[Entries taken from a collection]
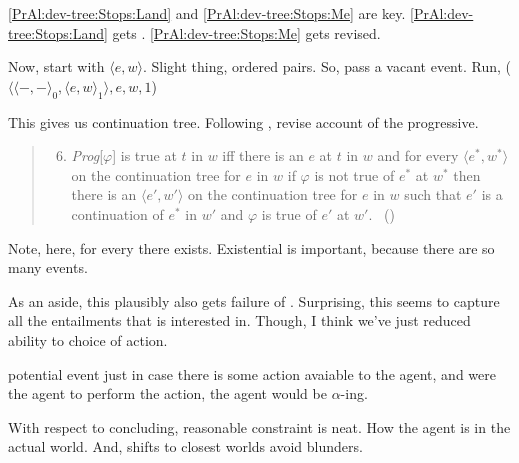 \begin{note}
  \autoref{PrAl:dev-tree:Stops:Land} and \autoref{PrAl:dev-tree:Stops:Me} are key.
  \autoref{PrAl:dev-tree:Stops:Land} gets \citeauthor{Landman:1992wh}.
  \autoref{PrAl:dev-tree:Stops:Me} gets revised.

  Now, start with \(\langle e,w \rangle\).
  Slight thing, ordered pairs.
  So, pass a vacant event.
  Run, \AlgDevelopTree{}(\(\langle \langle -,- \rangle_{0}, \langle e,w \rangle_{1} \rangle, e, w, 1\))
\end{note}

\begin{note}
  This gives us continuation tree.
  Following \citeauthor{Szabo:2004ul}, revise account of the progressive.

  \begin{quote}
    \begin{enumerate}[label=(\Roman*), ref=(\Roman*)]
      \setcounter{enumi}{5}
    \item
      \emph{Prog}[\(\varphi\)] is true at \(t\) in \(w\) iff there is an \(e\) at \(t\) in \(w\) and for every \(\langle e^{\ast}, w^{\ast} \rangle\) on the continuation tree for \(e\) in \(w\) if \(\varphi\) is not true of \(e^{\ast}\) at \(w^{\ast}\) then there is an \(\langle e', w' \rangle\) on the continuation tree for \(e\) in \(w\) such that \(e'\) is a continuation of \(e^{\ast}\) in \(w'\) and \(\varphi\) is true of \(e'\) at \(w'\).%
      \mbox{ }\hfill\mbox{(\citeyear[37]{Szabo:2004ul})}
    \end{enumerate}
  \end{quote}

  Note, here, for every there exists.
  Existential is important, because there are so many events.

  As an aside, this plausibly also gets failure of \BoyVS{}.
  Surprising, this seems to capture all the entailments that \citeauthor{Boylan:2020aa} is interested in.
  Though, I think we've just reduced ability to choice of action.
\end{note}

\begin{note}
  potential event just in case there is some action avaiable to the agent, and were the agent to perform the action, the agent would be \(\alpha\)-ing.
\end{note}

\begin{note}
  With respect to concluding, reasonable constraint is neat.
  How the agent is in the actual world.
  And, shifts to closest worlds avoid blunders.
\end{note}

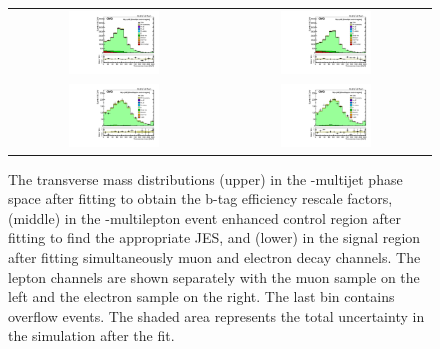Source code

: \begin{figure}[htb]
\caption[Three-step fitting procedure for \wbb measurement]{
 The transverse mass distributions (upper) in the \ttbar-multijet
  phase space after fitting to obtain the b-tag efficiency rescale factors,
  (middle) in the \ttbar-multilepton event enhanced control region
  after fitting to find the appropriate JES,
  and (lower) in the \wbb signal region
  after fitting simultaneously muon and electron decay channels.
 The lepton channels are shown separately with the muon
  sample on the left and the electron sample on the right.
 The last bin contains overflow events.
 The shaded area represents the total uncertainty in the simulation after the fit.
 }
\begin{centering}
\begin{tabular}{cc}
\includegraphics[width=0.45\textwidth]{pdfs/wbbxc/pape/poststep1_ttjjj_mt_mu} & 
\includegraphics[width=0.45\textwidth]{pdfs/wbbxc/pape/poststep1_ttjjj_mt_ele} \\
\includegraphics[width=0.45\textwidth]{pdfs/wbbxc/pape/poststep2_ttme_mt_mu} & 
\includegraphics[width=0.45\textwidth]{pdfs/wbbxc/pape/poststep2_ttme_mt_ele} \\

\end{tabular}
\end{centering}
\end{figure}
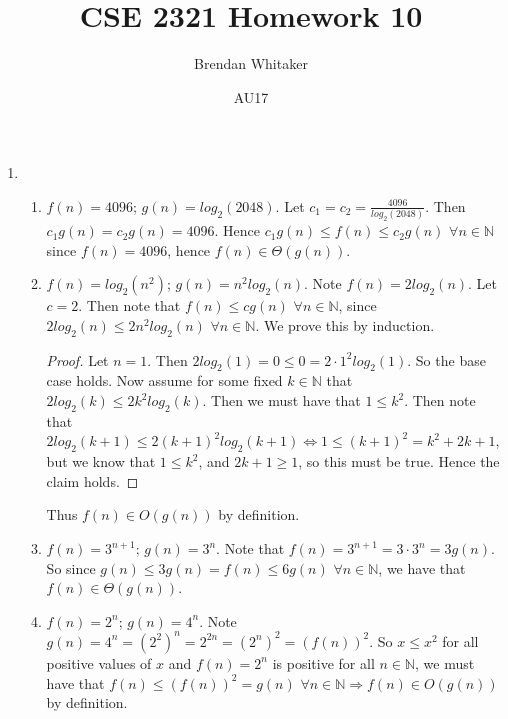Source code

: \documentclass[10pt,oneside,reqno]{amsart}
\theoremstyle{plain}
\theoremstyle{definition}
\begin{document}
\title{CSE 2321 Homework 10}

\date{AU17}

\author[Brendan Whitaker]{Brendan Whitaker}

\maketitle

\begin{enumerate}[label=\arabic*.]

\item 

\begin{enumerate}

\item $f(n) = 4096$; $g(n) = log_2(2048)$. Let $c_1 = c_2 = \frac{4096}{log_2(2048)}$. Then $c_1g(n) = c_2g(n) = 4096$. Hence $c_1g(n) \leq f(n) \leq c_2g(n)$ $\forall n \in \mathbb{N}$ since $f(n) = 4096$, hence $f(n) \in \Theta(g(n))$. \\

\item $f(n) = log_2(n^2)$; $g(n) = n^2log_2(n)$. Note $f(n) = 2log_2(n)$. Let $c = 2$. Then note that $f(n) \leq cg(n)$ $\forall n \in \mathbb{N}$, since $2log_2(n) \leq 2n^2log_2(n)$ $ \forall n \in \mathbb{N}$. We prove this by induction. \\

\begin{proof}
Let $n = 1$. Then $2log_2(1) = 0 \leq 0 = 2\cdot1^2log_2(1)$. So the base case holds. Now assume for some fixed $k \in \mathbb{N}$ that $2log_2(k) \leq 2k^2log_2(k)$. Then we must have that $1 \leq k^2$. Then note that $2log_2(k + 1) \leq 2(k + 1)^2log_2(k + 1) \Leftrightarrow 1 \leq (k + 1)^2 = k^2 + 2k + 1$, but we know that $1 \leq k^2$, and $2k + 1 \geq 1$, so this must be true. Hence the claim holds.  
\end{proof}
Thus $f(n) \in O(g(n))$ by definition. \\
\item $f(n) = 3^{n  +1}$; $g(n) = 3^n$. Note that $f(n) = 3^{n  +1} = 3\cdot 3^n = 3g(n)$. So since $g(n) \leq 3g(n) = f(n) \leq 6g(n)$ $\forall n \in \mathbb{N}$, we have that $f(n) \in \Theta(g(n))$. \\
\item $f(n) = 2^n$; $g(n) = 4^n$. Note $g(n) = 4^n = (2^2)^n = 2^{2n} = (2^n)^2 = (f(n))^2$. So $x \leq x^2$ for all positive values of $x$ and $f(n) = 2^n$ is positive for all $n \in \mathbb{N}$, we must have that $f(n) \leq (f(n))^2  = g(n)$ $\forall n \in \mathbb{N} \Rightarrow f(n) \in O(g(n))$ by definition. \\


\end{enumerate}
\end{enumerate}
\end{document}

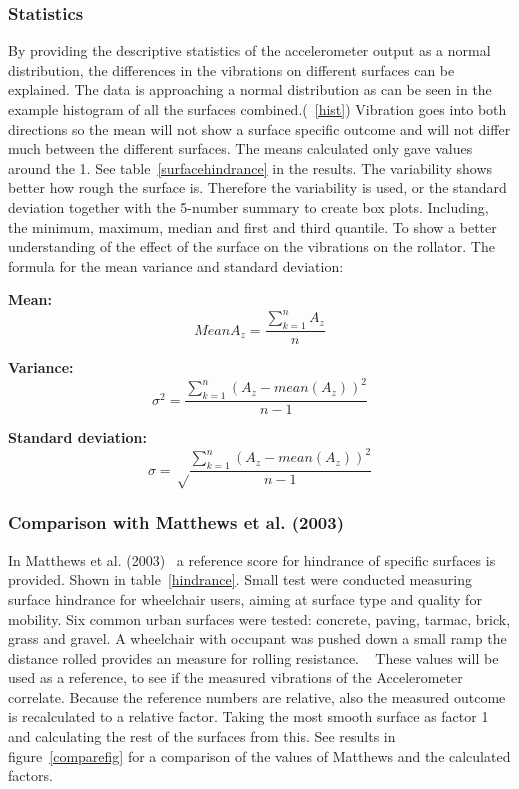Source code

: \subsubsection{Statistics}
By providing the descriptive statistics of the accelerometer output as a normal distribution, the differences in the vibrations on different surfaces can be explained. The data is approaching a normal distribution as can be seen in the example histogram of all the surfaces combined.(~\ref{hist}) Vibration goes into both directions so the mean will not show a surface specific outcome and will not differ much between the different surfaces. The means calculated only gave values around the 1. See table~\ref{surfacehindrance} in the results. The variability shows better how rough the surface is. Therefore the variability is used, or the standard deviation together with the 5-number summary to create box plots. Including, the minimum, maximum, median and first and third quantile. To show a better understanding of the effect of the surface on the vibrations on the rollator. The formula for the mean variance and standard deviation:

\textbf{Mean:}  
\begin{equation}
Mean A_{z} = \frac{\sum_{k=1}^n A_{z}}{n}
\end{equation}

\textbf{Variance:}
\begin{equation}
\sigma^2 = \frac{\sum_{k=1}^n (A_{z}- mean(A_{z}))^2}{n-1}
\end{equation}

\textbf{Standard deviation:}
\begin{equation}
\sigma = \sqrt \frac{\sum_{k=1}^n (A_{z}- mean(A_{z}))^2}{n-1}
\end{equation}

\subsubsection{Comparison with Matthews et al. (2003)}
In Matthews et al. (2003)~\cite{Matthews2003} a reference score for hindrance of specific surfaces is provided. Shown in table~\ref{hindrance}.
Small test were conducted measuring surface hindrance for wheelchair users, aiming at surface type and quality for mobility. Six common urban surfaces were tested: concrete, paving, tarmac, brick, grass and gravel. A wheelchair with occupant was pushed down a small ramp the distance rolled provides an measure for rolling resistance. ~\cite{Matthews2003}
These values will be used as a reference, to see if the measured vibrations of the Accelerometer correlate. Because the reference numbers are relative, also the measured outcome is recalculated to a relative factor. Taking the most smooth surface as factor 1 and calculating the rest of the surfaces from this. See results in figure~\ref{comparefig} for a comparison of the values of Matthews and the calculated factors.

• **DIRECTIONS**: Please reproduce the records above exactly, leaving out every picture.

• **FINISHED TASK**:
 \begin{note}
  \autoref{PrAl:dev-tree:Stops:Land} and \autoref{PrAl:dev-tree:Stops:Me} are key.
  \autoref{PrAl:dev-tree:Stops:Land} gets \citeauthor{Landman:1992wh}.
  \autoref{PrAl:dev-tree:Stops:Me} gets revised.

  Now, start with \(\langle e,w \rangle\).
  Slight thing, ordered pairs.
  So, pass a vacant event.
  Run, \AlgDevelopTree{}(\(\langle \langle -,- \rangle_{0}, \langle e,w \rangle_{1} \rangle, e, w, 1\))
\end{note}

\begin{note}
  This gives us continuation tree.
  Following \citeauthor{Szabo:2004ul}, revise account of the progressive.

  \begin{quote}
    \begin{enumerate}[label=(\Roman*), ref=(\Roman*)]
      \setcounter{enumi}{5}
    \item
      \emph{Prog}[\(\varphi\)] is true at \(t\) in \(w\) iff there is an \(e\) at \(t\) in \(w\) and for every \(\langle e^{\ast}, w^{\ast} \rangle\) on the continuation tree for \(e\) in \(w\) if \(\varphi\) is not true of \(e^{\ast}\) at \(w^{\ast}\) then there is an \(\langle e', w' \rangle\) on the continuation tree for \(e\) in \(w\) such that \(e'\) is a continuation of \(e^{\ast}\) in \(w'\) and \(\varphi\) is true of \(e'\) at \(w'\).%
      \mbox{ }\hfill\mbox{(\citeyear[37]{Szabo:2004ul})}
    \end{enumerate}
  \end{quote}

  Note, here, for every there exists.
  Existential is important, because there are so many events.

  As an aside, this plausibly also gets failure of \BoyVS{}.
  Surprising, this seems to capture all the entailments that \citeauthor{Boylan:2020aa} is interested in.
  Though, I think we've just reduced ability to choice of action.
\end{note}

\begin{note}
  potential event just in case there is some action avaiable to the agent, and were the agent to perform the action, the agent would be \(\alpha\)-ing.
\end{note}

\begin{note}
  With respect to concluding, reasonable constraint is neat.
  How the agent is in the actual world.
  And, shifts to closest worlds avoid blunders.
\end{note}

Source code

: \begin{figure}[htb]
\caption[Three-step fitting procedure for \wbb measurement]{
 The transverse mass distributions (upper) in the \ttbar-multijet
  phase space after fitting to obtain the b-tag efficiency rescale factors,
  (middle) in the \ttbar-multilepton event enhanced control region
  after fitting to find the appropriate JES,
  and (lower) in the \wbb signal region
  after fitting simultaneously muon and electron decay channels.
 The lepton channels are shown separately with the muon
  sample on the left and the electron sample on the right.
 The last bin contains overflow events.
 The shaded area represents the total uncertainty in the simulation after the fit.
 }
\begin{centering}
\begin{tabular}{cc}
\includegraphics[width=0.45\textwidth]{pdfs/wbbxc/pape/poststep1_ttjjj_mt_mu} & 
\includegraphics[width=0.45\textwidth]{pdfs/wbbxc/pape/poststep1_ttjjj_mt_ele} \\
\includegraphics[width=0.45\textwidth]{pdfs/wbbxc/pape/poststep2_ttme_mt_mu} & 
\includegraphics[width=0.45\textwidth]{pdfs/wbbxc/pape/poststep2_ttme_mt_ele} \\

\end{tabular}
\end{centering}
\end{figure}
Source code

: \documentclass[10pt,oneside,reqno]{amsart}
\theoremstyle{plain}
\theoremstyle{definition}
\begin{document}
\title{CSE 2321 Homework 10}

\date{AU17}

\author[Brendan Whitaker]{Brendan Whitaker}

\maketitle

\begin{enumerate}[label=\arabic*.]

\item 

\begin{enumerate}

\item $f(n) = 4096$; $g(n) = log_2(2048)$. Let $c_1 = c_2 = \frac{4096}{log_2(2048)}$. Then $c_1g(n) = c_2g(n) = 4096$. Hence $c_1g(n) \leq f(n) \leq c_2g(n)$ $\forall n \in \mathbb{N}$ since $f(n) = 4096$, hence $f(n) \in \Theta(g(n))$. \\

\item $f(n) = log_2(n^2)$; $g(n) = n^2log_2(n)$. Note $f(n) = 2log_2(n)$. Let $c = 2$. Then note that $f(n) \leq cg(n)$ $\forall n \in \mathbb{N}$, since $2log_2(n) \leq 2n^2log_2(n)$ $ \forall n \in \mathbb{N}$. We prove this by induction. \\

\begin{proof}
Let $n = 1$. Then $2log_2(1) = 0 \leq 0 = 2\cdot1^2log_2(1)$. So the base case holds. Now assume for some fixed $k \in \mathbb{N}$ that $2log_2(k) \leq 2k^2log_2(k)$. Then we must have that $1 \leq k^2$. Then note that $2log_2(k + 1) \leq 2(k + 1)^2log_2(k + 1) \Leftrightarrow 1 \leq (k + 1)^2 = k^2 + 2k + 1$, but we know that $1 \leq k^2$, and $2k + 1 \geq 1$, so this must be true. Hence the claim holds.  
\end{proof}
Thus $f(n) \in O(g(n))$ by definition. \\
\item $f(n) = 3^{n  +1}$; $g(n) = 3^n$. Note that $f(n) = 3^{n  +1} = 3\cdot 3^n = 3g(n)$. So since $g(n) \leq 3g(n) = f(n) \leq 6g(n)$ $\forall n \in \mathbb{N}$, we have that $f(n) \in \Theta(g(n))$. \\
\item $f(n) = 2^n$; $g(n) = 4^n$. Note $g(n) = 4^n = (2^2)^n = 2^{2n} = (2^n)^2 = (f(n))^2$. So $x \leq x^2$ for all positive values of $x$ and $f(n) = 2^n$ is positive for all $n \in \mathbb{N}$, we must have that $f(n) \leq (f(n))^2  = g(n)$ $\forall n \in \mathbb{N} \Rightarrow f(n) \in O(g(n))$ by definition. \\


\end{enumerate}
\end{enumerate}
\end{document}

Source code

: \subsubsection{Statistics}
By providing the descriptive statistics of the accelerometer output as a normal distribution, the differences in the vibrations on different surfaces can be explained. The data is approaching a normal distribution as can be seen in the example histogram of all the surfaces combined.(~\ref{hist}) Vibration goes into both directions so the mean will not show a surface specific outcome and will not differ much between the different surfaces. The means calculated only gave values around the 1. See table~\ref{surfacehindrance} in the results. The variability shows better how rough the surface is. Therefore the variability is used, or the standard deviation together with the 5-number summary to create box plots. Including, the minimum, maximum, median and first and third quantile. To show a better understanding of the effect of the surface on the vibrations on the rollator. The formula for the mean variance and standard deviation:

\textbf{Mean:}  
\begin{equation}
Mean A_{z} = \frac{\sum_{k=1}^n A_{z}}{n}
\end{equation}

\textbf{Variance:}
\begin{equation}
\sigma^2 = \frac{\sum_{k=1}^n (A_{z}- mean(A_{z}))^2}{n-1}
\end{equation}

\textbf{Standard deviation:}
\begin{equation}
\sigma = \sqrt \frac{\sum_{k=1}^n (A_{z}- mean(A_{z}))^2}{n-1}
\end{equation}

\subsubsection{Comparison with Matthews et al. (2003)}
In Matthews et al. (2003)~\cite{Matthews2003} a reference score for hindrance of specific surfaces is provided. Shown in table~\ref{hindrance}.
Small test were conducted measuring surface hindrance for wheelchair users, aiming at surface type and quality for mobility. Six common urban surfaces were tested: concrete, paving, tarmac, brick, grass and gravel. A wheelchair with occupant was pushed down a small ramp the distance rolled provides an measure for rolling resistance. ~\cite{Matthews2003}
These values will be used as a reference, to see if the measured vibrations of the Accelerometer correlate. Because the reference numbers are relative, also the measured outcome is recalculated to a relative factor. Taking the most smooth surface as factor 1 and calculating the rest of the surfaces from this. See results in figure~\ref{comparefig} for a comparison of the values of Matthews and the calculated factors.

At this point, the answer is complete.